_Required action_. Everything from the first line of the records below through the line containing "Given $o == -0.3$, after" is to be retyped exactly; leave out the rest.

_Record set_.
--- START ---

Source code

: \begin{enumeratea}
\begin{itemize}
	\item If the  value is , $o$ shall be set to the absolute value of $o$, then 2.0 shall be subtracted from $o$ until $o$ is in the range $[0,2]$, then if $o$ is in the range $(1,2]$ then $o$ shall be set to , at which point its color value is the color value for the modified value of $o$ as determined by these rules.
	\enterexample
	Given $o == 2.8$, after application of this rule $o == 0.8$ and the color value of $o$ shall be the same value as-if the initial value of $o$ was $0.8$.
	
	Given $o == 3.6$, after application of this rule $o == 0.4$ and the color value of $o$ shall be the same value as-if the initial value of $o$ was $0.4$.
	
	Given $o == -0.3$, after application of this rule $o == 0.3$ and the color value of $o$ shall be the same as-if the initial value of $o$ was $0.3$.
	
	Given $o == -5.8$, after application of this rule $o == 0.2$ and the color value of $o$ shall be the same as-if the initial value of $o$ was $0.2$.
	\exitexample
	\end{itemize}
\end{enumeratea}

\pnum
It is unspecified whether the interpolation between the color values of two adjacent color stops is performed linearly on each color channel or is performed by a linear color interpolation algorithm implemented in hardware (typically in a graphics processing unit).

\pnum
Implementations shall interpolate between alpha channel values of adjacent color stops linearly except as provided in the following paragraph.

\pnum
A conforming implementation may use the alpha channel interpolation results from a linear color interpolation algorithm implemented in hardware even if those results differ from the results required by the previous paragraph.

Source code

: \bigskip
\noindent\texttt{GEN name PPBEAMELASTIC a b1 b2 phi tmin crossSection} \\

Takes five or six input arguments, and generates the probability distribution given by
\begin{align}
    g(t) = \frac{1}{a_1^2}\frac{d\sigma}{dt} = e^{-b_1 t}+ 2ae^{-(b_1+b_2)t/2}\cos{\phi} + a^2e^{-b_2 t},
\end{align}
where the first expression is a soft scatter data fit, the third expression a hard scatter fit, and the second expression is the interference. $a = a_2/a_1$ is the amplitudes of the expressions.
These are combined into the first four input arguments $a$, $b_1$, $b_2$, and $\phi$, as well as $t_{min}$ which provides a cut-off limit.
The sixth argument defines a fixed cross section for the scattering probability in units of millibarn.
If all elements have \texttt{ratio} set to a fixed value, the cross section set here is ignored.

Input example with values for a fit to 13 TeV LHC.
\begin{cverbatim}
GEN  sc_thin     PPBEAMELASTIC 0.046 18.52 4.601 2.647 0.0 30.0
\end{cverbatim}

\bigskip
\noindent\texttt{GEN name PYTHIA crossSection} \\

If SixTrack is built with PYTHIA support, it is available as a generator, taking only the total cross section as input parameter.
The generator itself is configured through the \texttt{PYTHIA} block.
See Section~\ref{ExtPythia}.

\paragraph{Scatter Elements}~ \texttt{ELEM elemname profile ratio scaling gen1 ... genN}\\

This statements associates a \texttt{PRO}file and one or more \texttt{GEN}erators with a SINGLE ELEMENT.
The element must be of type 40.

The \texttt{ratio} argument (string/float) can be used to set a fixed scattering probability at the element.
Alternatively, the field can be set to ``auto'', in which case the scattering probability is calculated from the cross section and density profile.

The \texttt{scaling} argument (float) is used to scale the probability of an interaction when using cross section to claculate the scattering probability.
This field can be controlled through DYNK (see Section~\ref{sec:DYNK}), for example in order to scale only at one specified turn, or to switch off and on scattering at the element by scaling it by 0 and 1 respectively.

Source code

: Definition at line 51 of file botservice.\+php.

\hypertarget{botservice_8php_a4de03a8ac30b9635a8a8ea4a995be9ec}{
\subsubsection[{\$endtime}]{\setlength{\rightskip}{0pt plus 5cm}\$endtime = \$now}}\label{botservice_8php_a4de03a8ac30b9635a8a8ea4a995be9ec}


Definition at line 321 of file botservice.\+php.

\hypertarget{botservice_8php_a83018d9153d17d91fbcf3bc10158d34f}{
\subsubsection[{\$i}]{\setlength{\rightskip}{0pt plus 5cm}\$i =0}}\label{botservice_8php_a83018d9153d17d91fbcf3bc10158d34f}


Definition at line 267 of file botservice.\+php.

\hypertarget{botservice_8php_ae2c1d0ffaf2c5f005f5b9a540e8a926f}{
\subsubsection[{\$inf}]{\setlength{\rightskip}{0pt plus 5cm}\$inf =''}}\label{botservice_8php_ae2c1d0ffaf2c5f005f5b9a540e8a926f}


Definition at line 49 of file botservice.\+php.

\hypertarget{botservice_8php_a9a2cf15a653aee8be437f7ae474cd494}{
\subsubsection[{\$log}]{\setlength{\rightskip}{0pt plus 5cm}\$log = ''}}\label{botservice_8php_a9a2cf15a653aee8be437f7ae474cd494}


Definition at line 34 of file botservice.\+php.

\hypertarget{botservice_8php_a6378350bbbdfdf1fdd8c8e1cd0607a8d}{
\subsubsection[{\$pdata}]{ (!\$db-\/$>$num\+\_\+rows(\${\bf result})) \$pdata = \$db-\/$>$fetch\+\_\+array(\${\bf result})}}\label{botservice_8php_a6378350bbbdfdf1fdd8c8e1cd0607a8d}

--- END ---

_Task solution_.
Source code

: \begin{enumeratea}
\begin{itemize}
	\item If the  value is , $o$ shall be set to the absolute value of $o$, then 2.0 shall be subtracted from $o$ until $o$ is in the range $[0,2]$, then if $o$ is in the range $(1,2]$ then $o$ shall be set to , at which point its color value is the color value for the modified value of $o$ as determined by these rules.
	\enterexample
	Given $o == 2.8$, after application of this rule $o == 0.8$ and the color value of $o$ shall be the same value as-if the initial value of $o$ was $0.8$.
	
	Given $o == 3.6$, after application of this rule $o == 0.4$ and the color value of $o$ shall be the same value as-if the initial value of $o$ was $0.4$.
	
	Given $o == -0.3$, after application of this rule $o == 0.3$ and the color value of $o$ shall be the same as-if the initial value of $o$ was $0.3$.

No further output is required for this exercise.